[ASSIGNED TASK]:
Drop every picture. Then return, exactly, the lines from the beginning of the listing below through the one containing "Carregamento rápido das".
=======
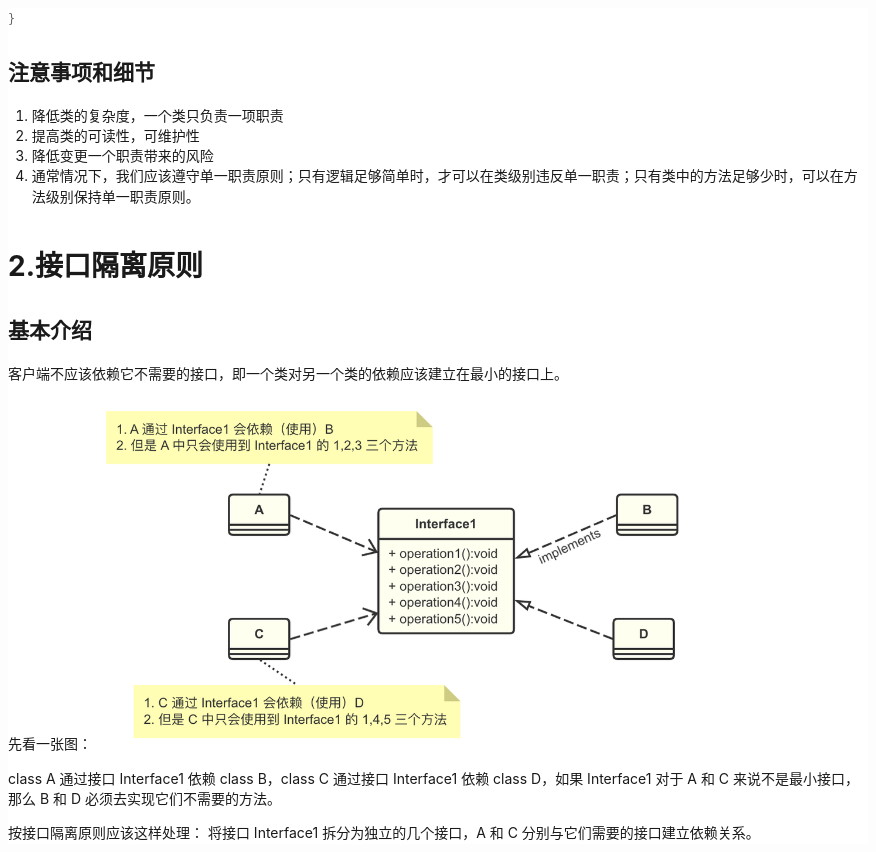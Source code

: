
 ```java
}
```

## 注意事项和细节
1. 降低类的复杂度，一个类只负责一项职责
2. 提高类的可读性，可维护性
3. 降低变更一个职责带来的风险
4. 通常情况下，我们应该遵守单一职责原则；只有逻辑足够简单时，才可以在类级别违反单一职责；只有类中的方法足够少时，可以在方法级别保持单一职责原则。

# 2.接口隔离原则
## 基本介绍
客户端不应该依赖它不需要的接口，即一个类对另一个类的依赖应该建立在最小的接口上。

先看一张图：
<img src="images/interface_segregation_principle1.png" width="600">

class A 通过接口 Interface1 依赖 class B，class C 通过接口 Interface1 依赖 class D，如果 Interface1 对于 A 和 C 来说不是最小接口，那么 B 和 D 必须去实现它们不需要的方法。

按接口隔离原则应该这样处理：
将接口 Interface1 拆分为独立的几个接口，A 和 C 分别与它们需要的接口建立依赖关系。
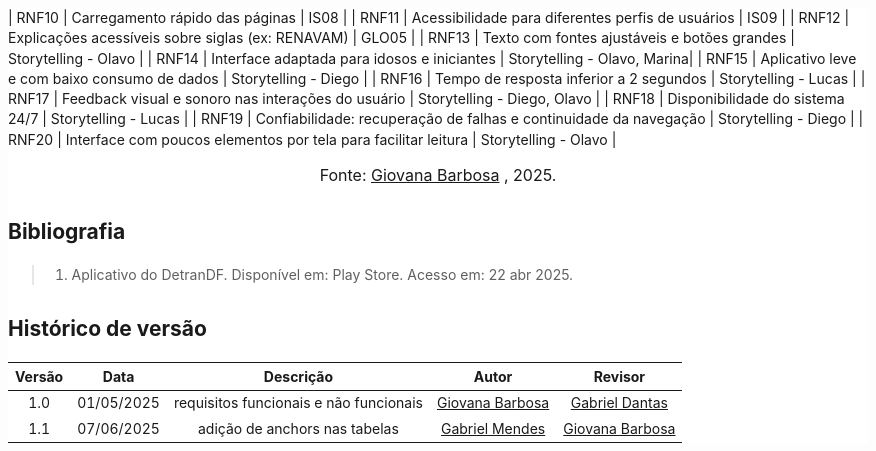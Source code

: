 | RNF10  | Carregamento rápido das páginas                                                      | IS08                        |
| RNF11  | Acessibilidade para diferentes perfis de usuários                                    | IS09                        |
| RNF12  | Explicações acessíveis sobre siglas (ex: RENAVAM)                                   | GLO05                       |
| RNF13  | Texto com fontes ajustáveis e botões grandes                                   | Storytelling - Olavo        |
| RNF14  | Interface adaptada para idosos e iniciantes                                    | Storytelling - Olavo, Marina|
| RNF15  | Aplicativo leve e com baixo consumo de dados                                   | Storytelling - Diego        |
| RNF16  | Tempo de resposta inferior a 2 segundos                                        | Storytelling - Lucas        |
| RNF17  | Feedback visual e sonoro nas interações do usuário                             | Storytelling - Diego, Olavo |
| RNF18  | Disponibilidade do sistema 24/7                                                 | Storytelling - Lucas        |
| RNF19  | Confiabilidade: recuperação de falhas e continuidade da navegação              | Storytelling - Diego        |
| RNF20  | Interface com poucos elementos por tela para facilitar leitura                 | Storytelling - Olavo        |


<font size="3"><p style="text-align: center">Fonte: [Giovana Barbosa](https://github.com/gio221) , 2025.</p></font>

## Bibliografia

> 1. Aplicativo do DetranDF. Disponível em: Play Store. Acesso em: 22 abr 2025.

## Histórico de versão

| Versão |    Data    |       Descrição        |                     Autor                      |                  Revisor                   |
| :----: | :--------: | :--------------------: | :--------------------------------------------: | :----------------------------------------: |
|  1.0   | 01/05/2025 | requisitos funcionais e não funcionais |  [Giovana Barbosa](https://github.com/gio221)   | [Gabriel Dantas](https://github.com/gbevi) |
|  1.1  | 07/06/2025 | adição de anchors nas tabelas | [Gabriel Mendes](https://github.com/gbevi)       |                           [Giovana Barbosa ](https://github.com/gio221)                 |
=======
[RESPONSE TO THE EXERCISE]:
Source code

:
 ```java
}
```

## 注意事项和细节
1. 降低类的复杂度，一个类只负责一项职责
2. 提高类的可读性，可维护性
3. 降低变更一个职责带来的风险
4. 通常情况下，我们应该遵守单一职责原则；只有逻辑足够简单时，才可以在类级别违反单一职责；只有类中的方法足够少时，可以在方法级别保持单一职责原则。

# 2.接口隔离原则
## 基本介绍
客户端不应该依赖它不需要的接口，即一个类对另一个类的依赖应该建立在最小的接口上。

先看一张图：
<img src="images/interface_segregation_principle1.png" width="600">

class A 通过接口 Interface1 依赖 class B，class C 通过接口 Interface1 依赖 class D，如果 Interface1 对于 A 和 C 来说不是最小接口，那么 B 和 D 必须去实现它们不需要的方法。

按接口隔离原则应该这样处理：
将接口 Interface1 拆分为独立的几个接口，A 和 C 分别与它们需要的接口建立依赖关系。
Source code

: | RNF10  | Carregamento rápido das páginas                                                      | IS08                        |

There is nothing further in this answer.